### BRIEF
Would you please transcribe, exactly as written, the lines of the entries below starting at the one that holds "with user intentions." and ending at the one that holds "Despite advancements in", both included?

### DATA LISTING
= = = = =

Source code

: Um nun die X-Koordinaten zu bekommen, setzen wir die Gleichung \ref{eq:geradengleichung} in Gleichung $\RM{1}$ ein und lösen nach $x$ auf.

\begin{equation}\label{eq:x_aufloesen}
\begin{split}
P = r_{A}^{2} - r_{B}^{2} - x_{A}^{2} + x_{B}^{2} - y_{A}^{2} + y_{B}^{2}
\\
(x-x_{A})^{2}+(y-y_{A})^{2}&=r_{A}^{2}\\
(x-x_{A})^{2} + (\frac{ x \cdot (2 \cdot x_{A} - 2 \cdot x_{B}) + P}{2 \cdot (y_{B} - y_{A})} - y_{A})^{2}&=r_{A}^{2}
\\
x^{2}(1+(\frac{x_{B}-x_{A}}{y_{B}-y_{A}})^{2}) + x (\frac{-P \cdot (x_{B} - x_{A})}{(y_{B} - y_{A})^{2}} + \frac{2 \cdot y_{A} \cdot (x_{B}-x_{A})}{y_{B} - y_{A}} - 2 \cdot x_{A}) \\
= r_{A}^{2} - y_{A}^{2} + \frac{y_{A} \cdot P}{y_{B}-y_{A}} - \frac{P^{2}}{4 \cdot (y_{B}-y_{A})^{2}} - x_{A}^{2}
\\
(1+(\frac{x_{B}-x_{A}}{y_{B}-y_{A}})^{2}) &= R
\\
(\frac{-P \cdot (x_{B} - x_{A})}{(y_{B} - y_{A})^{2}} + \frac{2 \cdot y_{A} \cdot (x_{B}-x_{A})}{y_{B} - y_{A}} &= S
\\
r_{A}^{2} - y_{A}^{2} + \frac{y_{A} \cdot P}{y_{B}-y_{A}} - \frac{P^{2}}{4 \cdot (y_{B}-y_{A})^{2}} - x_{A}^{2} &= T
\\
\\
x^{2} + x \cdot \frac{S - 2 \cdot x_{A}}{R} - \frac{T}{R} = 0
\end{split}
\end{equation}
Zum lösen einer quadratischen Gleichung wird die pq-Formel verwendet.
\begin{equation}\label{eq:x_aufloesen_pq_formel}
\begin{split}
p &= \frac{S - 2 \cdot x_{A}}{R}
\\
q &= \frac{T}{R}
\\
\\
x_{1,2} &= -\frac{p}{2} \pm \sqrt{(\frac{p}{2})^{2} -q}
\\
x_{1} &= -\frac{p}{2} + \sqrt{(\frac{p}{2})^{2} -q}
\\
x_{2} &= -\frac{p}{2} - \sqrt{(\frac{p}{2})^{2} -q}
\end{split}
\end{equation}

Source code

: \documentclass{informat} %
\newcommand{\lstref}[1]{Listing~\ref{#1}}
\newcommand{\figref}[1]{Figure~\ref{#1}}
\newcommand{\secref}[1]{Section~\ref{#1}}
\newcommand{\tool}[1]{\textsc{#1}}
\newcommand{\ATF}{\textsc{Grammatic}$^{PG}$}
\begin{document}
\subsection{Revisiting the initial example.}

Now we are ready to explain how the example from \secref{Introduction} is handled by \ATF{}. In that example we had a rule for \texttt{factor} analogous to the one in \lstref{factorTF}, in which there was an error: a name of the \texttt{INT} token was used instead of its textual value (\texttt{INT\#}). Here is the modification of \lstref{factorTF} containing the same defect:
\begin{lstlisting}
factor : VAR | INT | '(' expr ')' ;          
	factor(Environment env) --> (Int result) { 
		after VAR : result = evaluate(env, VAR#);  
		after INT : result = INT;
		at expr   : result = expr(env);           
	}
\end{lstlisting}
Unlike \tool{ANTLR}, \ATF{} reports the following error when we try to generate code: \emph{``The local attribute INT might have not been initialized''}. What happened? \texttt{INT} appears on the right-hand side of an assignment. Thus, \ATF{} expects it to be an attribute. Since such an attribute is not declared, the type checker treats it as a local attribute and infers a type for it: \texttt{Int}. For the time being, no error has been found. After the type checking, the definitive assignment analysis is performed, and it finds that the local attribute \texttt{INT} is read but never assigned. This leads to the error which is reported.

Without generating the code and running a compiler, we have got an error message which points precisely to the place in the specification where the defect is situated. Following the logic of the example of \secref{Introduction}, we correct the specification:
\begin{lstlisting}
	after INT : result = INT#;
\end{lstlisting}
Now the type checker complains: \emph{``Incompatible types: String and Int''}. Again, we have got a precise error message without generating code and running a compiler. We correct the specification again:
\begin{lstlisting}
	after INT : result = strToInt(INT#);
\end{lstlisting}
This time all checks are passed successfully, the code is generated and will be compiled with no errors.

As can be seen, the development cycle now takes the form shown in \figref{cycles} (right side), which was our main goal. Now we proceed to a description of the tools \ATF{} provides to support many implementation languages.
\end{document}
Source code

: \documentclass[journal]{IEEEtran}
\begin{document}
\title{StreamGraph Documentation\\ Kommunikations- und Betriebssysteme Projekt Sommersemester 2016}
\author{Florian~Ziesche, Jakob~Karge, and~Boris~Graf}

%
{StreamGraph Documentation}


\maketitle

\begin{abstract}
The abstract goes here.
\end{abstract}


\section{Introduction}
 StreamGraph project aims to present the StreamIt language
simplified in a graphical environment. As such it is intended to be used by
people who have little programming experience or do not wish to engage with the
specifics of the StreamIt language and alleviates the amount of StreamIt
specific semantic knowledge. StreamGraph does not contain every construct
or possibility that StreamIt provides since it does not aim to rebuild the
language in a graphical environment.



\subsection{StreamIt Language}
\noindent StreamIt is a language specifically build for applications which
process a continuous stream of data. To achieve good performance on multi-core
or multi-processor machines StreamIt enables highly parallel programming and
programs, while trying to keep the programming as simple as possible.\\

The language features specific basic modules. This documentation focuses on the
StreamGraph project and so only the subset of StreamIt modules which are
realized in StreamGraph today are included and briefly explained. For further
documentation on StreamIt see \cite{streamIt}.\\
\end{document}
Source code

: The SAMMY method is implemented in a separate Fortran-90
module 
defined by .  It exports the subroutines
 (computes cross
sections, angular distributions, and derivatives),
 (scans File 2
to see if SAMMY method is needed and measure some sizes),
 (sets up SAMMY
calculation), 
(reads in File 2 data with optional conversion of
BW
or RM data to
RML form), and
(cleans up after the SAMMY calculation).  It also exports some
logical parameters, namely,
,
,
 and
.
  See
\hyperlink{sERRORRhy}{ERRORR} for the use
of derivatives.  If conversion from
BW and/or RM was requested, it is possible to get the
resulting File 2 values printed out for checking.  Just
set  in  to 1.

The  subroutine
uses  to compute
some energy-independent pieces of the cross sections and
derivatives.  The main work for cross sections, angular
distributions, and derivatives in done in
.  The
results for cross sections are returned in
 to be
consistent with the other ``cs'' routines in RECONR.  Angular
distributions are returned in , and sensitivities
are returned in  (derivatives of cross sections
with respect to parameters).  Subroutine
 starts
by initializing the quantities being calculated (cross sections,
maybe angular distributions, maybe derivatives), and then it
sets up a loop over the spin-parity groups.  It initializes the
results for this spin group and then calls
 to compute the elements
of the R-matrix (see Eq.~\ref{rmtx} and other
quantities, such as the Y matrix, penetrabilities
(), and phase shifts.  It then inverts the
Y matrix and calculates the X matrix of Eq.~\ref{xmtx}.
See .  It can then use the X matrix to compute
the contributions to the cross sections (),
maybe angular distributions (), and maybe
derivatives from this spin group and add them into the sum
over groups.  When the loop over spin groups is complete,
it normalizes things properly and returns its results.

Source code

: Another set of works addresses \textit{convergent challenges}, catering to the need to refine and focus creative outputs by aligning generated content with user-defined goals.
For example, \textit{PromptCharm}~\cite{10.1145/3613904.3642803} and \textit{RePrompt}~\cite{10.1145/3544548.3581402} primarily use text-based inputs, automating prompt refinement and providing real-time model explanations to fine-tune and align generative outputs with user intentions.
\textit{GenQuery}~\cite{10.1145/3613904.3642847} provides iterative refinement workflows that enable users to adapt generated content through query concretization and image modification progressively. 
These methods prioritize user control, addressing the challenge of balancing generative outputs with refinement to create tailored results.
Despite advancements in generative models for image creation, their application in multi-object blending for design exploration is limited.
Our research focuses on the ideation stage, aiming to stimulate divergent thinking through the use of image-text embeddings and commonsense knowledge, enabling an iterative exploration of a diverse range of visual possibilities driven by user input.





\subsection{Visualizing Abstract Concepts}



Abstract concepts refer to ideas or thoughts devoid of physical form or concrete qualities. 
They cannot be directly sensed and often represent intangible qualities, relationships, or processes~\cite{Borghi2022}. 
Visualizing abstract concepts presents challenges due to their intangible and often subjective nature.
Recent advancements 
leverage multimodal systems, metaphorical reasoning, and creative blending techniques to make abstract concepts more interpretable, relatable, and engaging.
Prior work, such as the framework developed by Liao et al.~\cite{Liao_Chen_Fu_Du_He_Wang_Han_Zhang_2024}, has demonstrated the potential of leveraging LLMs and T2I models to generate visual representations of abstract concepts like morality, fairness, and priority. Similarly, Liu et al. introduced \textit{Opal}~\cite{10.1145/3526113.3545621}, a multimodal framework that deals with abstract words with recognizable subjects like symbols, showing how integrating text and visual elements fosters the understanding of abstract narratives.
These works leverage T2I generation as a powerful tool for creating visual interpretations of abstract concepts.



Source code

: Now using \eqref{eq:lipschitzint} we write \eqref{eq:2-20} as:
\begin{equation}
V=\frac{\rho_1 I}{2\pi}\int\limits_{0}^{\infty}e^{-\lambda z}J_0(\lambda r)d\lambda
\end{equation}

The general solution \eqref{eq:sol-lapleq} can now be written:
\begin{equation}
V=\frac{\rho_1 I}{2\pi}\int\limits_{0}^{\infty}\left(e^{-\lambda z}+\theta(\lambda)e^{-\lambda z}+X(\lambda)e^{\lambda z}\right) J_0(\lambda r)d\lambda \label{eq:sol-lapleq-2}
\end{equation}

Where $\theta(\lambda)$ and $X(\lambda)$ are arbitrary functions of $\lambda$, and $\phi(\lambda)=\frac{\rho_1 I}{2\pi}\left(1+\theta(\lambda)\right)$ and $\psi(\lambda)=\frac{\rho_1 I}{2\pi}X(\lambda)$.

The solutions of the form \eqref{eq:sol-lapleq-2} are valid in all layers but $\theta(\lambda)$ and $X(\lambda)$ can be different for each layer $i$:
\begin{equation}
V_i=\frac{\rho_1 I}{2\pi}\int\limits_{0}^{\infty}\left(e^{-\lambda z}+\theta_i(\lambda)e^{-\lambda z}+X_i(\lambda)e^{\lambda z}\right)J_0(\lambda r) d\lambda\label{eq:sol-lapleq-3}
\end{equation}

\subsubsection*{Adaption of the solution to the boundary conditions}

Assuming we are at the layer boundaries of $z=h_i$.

= = = = =

### WRITTEN SOLUTION
For example, \textit{PromptCharm}~\cite{10.1145/3613904.3642803} and \textit{RePrompt}~\cite{10.1145/3544548.3581402} primarily use text-based inputs, automating prompt refinement and providing real-time model explanations to fine-tune and align generative outputs with user intentions.
\textit{GenQuery}~\cite{10.1145/3613904.3642847} provides iterative refinement workflows that enable users to adapt generated content through query concretization and image modification progressively. 
These methods prioritize user control, addressing the challenge of balancing generative outputs with refinement to create tailored results.
Despite advancements in generative models for image creation, their application in multi-object blending for design exploration is limited.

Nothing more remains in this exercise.